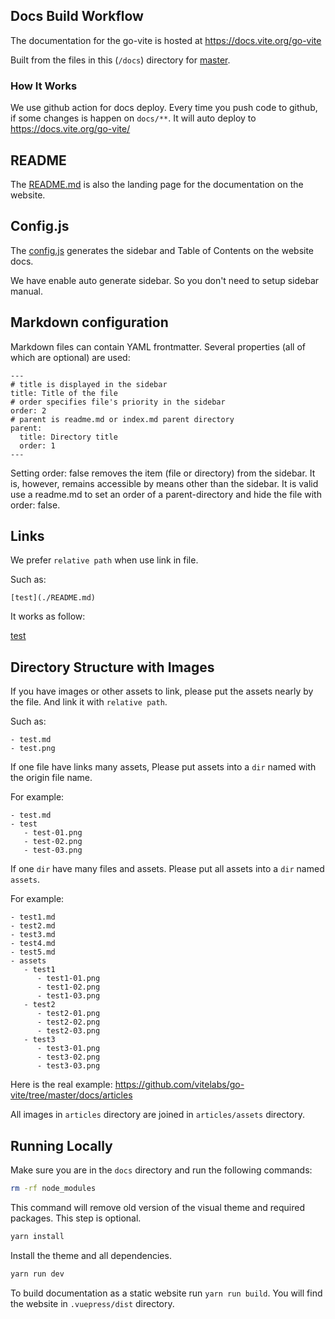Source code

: ## Docs Build Workflow

The documentation for the go-vite is hosted at https://docs.vite.org/go-vite

Built from the files in this (`/docs`) directory for
[master](https://github.com/vitelabs/go-vite/tree/master/docs).

### How It Works

We use github action for docs deploy. Every time you push code to github, if some changes is happen on `docs/**`. It will auto deploy to https://docs.vite.org/go-vite/

## README

The [README.md](./README.md) is also the landing page for the documentation
on the website. 

## Config.js

The [config.js](./.vuepress/config.js) generates the sidebar and Table of Contents
on the website docs. 

We have enable auto generate sidebar. So you don't need to setup sidebar manual. 

## Markdown configuration

Markdown files can contain YAML frontmatter. Several properties (all of which are optional) are used:

```
---
# title is displayed in the sidebar
title: Title of the file
# order specifies file's priority in the sidebar
order: 2
# parent is readme.md or index.md parent directory
parent:
  title: Directory title
  order: 1
---
```

Setting order: false removes the item (file or directory) from the sidebar. It is, however, remains accessible by means other than the sidebar. It is valid use a readme.md to set an order of a parent-directory and hide the file with order: false.

## Links

We prefer `relative path` when use link in file.

Such as:

```
[test](./README.md)
```
It works as follow:

[test](./README.md)

## Directory Structure with Images

If you have images or other assets to link, please put the assets nearly by the file. And link it with `relative path`.

Such as:

```
- test.md
- test.png
```

If one file have links many assets, Please put assets into a `dir` named with the origin file name.

For example:

```
- test.md
- test
   - test-01.png
   - test-02.png
   - test-03.png
```

If one `dir` have many files and assets. Please put all assets into a `dir` named `assets`.

For example:

```
- test1.md
- test2.md
- test3.md
- test4.md
- test5.md
- assets
   - test1
      - test1-01.png
      - test1-02.png
      - test1-03.png
   - test2
      - test2-01.png
      - test2-02.png
      - test2-03.png
   - test3
      - test3-01.png
      - test3-02.png
      - test3-03.png
```

Here is the real example: https://github.com/vitelabs/go-vite/tree/master/docs/articles

All images in `articles` directory are joined in `articles/assets` directory.

## Running Locally

Make sure you are in the `docs` directory and run the following commands:

```sh
rm -rf node_modules
```

This command will remove old version of the visual theme and required packages. This step is optional.

```sh
yarn install
```

Install the theme and all dependencies.

```sh
yarn run dev
```

To build documentation as a static website run `yarn run build`. You will find the website in `.vuepress/dist` directory.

****

* Problem details
Repeat word for word the lines above, from the first entry through the line containing "## Markdown configuration", with both ends kept and the pictures dropped.

* Exercise output
Source code

: ## Docs Build Workflow

The documentation for the go-vite is hosted at https://docs.vite.org/go-vite

Built from the files in this (`/docs`) directory for
[master](https://github.com/vitelabs/go-vite/tree/master/docs).

### How It Works

We use github action for docs deploy. Every time you push code to github, if some changes is happen on `docs/**`. It will auto deploy to https://docs.vite.org/go-vite/

## README

The [README.md](./README.md) is also the landing page for the documentation
on the website. 

## Config.js

The [config.js](./.vuepress/config.js) generates the sidebar and Table of Contents
on the website docs. 

We have enable auto generate sidebar. So you don't need to setup sidebar manual. 

## Markdown configuration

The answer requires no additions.